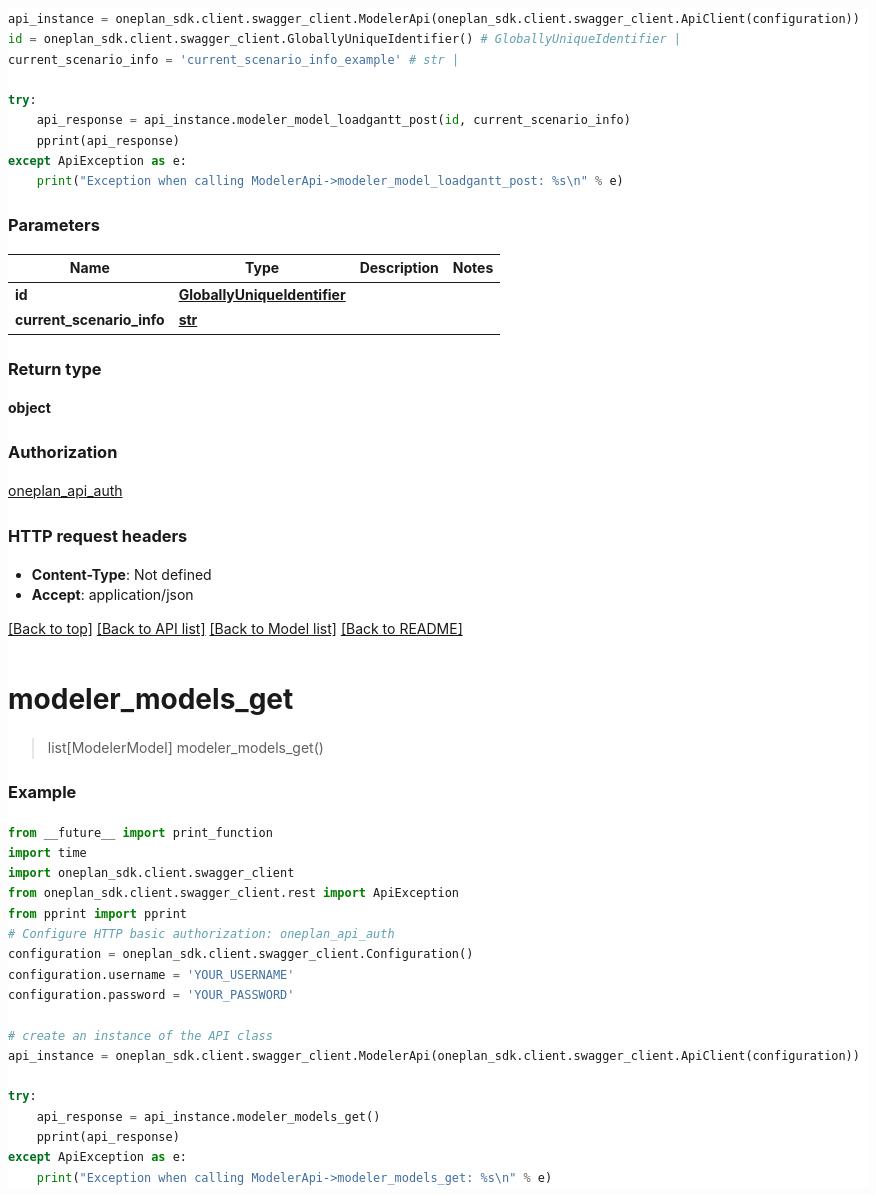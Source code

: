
 ```python
api_instance = oneplan_sdk.client.swagger_client.ModelerApi(oneplan_sdk.client.swagger_client.ApiClient(configuration))
id = oneplan_sdk.client.swagger_client.GloballyUniqueIdentifier() # GloballyUniqueIdentifier | 
current_scenario_info = 'current_scenario_info_example' # str | 

try:
    api_response = api_instance.modeler_model_loadgantt_post(id, current_scenario_info)
    pprint(api_response)
except ApiException as e:
    print("Exception when calling ModelerApi->modeler_model_loadgantt_post: %s\n" % e)
```

### Parameters

Name | Type | Description  | Notes
------------- | ------------- | ------------- | -------------
 **id** | [**GloballyUniqueIdentifier**](.md)|  | 
 **current_scenario_info** | [**str**](.md)|  | 

### Return type

**object**

### Authorization

[oneplan_api_auth](../README.md#oneplan_api_auth)

### HTTP request headers

 - **Content-Type**: Not defined
 - **Accept**: application/json

[[Back to top]](#) [[Back to API list]](../README.md#documentation-for-api-endpoints) [[Back to Model list]](../README.md#documentation-for-models) [[Back to README]](../README.md)

# **modeler_models_get**
> list[ModelerModel] modeler_models_get()



### Example
```python
from __future__ import print_function
import time
import oneplan_sdk.client.swagger_client
from oneplan_sdk.client.swagger_client.rest import ApiException
from pprint import pprint
# Configure HTTP basic authorization: oneplan_api_auth
configuration = oneplan_sdk.client.swagger_client.Configuration()
configuration.username = 'YOUR_USERNAME'
configuration.password = 'YOUR_PASSWORD'

# create an instance of the API class
api_instance = oneplan_sdk.client.swagger_client.ModelerApi(oneplan_sdk.client.swagger_client.ApiClient(configuration))

try:
    api_response = api_instance.modeler_models_get()
    pprint(api_response)
except ApiException as e:
    print("Exception when calling ModelerApi->modeler_models_get: %s\n" % e)
```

◆ **Directions**:
Return each line from the records that includes the word "when".

◆ **Final answer**:
    print("Exception when calling ModelerApi->modeler_model_loadgantt_post: %s\n" % e)
    print("Exception when calling ModelerApi->modeler_models_get: %s\n" % e)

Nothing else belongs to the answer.